*Raw data*

>>>

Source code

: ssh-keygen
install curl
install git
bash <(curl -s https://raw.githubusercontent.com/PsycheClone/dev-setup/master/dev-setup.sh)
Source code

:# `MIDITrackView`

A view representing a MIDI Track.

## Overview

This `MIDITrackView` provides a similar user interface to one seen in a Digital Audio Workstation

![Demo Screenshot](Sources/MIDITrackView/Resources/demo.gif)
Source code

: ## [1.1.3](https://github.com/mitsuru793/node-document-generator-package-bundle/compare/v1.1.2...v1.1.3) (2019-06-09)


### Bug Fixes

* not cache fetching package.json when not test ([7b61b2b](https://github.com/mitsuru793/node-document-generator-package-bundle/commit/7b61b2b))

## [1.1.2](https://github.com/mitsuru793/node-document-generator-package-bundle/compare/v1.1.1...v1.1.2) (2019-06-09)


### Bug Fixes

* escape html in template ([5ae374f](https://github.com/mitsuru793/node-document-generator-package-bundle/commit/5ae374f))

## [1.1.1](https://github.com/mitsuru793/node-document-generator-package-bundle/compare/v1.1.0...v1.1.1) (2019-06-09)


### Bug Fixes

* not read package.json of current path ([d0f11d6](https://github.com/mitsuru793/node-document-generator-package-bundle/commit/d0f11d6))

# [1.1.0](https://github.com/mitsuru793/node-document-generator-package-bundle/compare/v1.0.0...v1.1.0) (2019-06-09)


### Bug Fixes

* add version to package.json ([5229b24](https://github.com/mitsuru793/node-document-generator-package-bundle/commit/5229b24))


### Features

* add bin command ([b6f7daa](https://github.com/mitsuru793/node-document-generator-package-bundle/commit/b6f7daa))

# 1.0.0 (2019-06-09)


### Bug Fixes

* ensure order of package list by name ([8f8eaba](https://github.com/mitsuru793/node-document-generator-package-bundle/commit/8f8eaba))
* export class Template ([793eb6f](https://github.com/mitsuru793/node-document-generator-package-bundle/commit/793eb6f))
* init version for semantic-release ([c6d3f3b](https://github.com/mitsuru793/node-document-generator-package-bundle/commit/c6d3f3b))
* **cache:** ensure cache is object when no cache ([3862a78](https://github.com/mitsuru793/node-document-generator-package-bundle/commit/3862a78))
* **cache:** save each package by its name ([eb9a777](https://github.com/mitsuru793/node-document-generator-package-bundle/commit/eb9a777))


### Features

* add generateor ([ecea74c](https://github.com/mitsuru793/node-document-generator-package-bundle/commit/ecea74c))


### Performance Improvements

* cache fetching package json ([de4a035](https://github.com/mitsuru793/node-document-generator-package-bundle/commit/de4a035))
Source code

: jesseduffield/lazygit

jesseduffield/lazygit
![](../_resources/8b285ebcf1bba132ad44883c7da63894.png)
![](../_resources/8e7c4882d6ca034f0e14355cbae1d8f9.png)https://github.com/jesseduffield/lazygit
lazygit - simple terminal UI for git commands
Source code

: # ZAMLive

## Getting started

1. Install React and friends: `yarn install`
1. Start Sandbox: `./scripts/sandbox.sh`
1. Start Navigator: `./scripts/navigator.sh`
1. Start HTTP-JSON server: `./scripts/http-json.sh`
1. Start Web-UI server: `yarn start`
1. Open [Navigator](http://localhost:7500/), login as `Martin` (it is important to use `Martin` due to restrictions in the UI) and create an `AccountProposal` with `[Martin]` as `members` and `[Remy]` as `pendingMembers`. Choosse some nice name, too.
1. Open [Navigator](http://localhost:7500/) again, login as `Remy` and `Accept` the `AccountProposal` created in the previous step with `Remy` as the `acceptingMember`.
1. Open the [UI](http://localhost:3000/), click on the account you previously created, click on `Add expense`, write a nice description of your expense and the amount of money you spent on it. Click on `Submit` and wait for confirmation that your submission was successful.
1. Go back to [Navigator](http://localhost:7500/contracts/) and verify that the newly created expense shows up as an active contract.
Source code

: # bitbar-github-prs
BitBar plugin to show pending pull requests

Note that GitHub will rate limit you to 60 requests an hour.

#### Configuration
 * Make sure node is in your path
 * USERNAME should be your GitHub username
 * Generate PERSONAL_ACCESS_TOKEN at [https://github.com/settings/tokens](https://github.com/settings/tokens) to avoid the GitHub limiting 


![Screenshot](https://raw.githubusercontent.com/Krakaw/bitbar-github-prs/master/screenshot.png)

<<<

*Problem to work on*
Look above for the line containing "1. Open [Navigator](http://localhost:7500/) again, login", then transcribe it and all lines after it through the last, exactly and with nothing else.

*Solution for this problem*
1. Open [Navigator](http://localhost:7500/) again, login as `Remy` and `Accept` the `AccountProposal` created in the previous step with `Remy` as the `acceptingMember`.
1. Open the [UI](http://localhost:3000/), click on the account you previously created, click on `Add expense`, write a nice description of your expense and the amount of money you spent on it. Click on `Submit` and wait for confirmation that your submission was successful.
1. Go back to [Navigator](http://localhost:7500/contracts/) and verify that the newly created expense shows up as an active contract.
Source code

: # bitbar-github-prs
BitBar plugin to show pending pull requests

Note that GitHub will rate limit you to 60 requests an hour.

#### Configuration
 * Make sure node is in your path
 * USERNAME should be your GitHub username
 * Generate PERSONAL_ACCESS_TOKEN at [https://github.com/settings/tokens](https://github.com/settings/tokens) to avoid the GitHub limiting 


![Screenshot](https://raw.githubusercontent.com/Krakaw/bitbar-github-prs/master/screenshot.png)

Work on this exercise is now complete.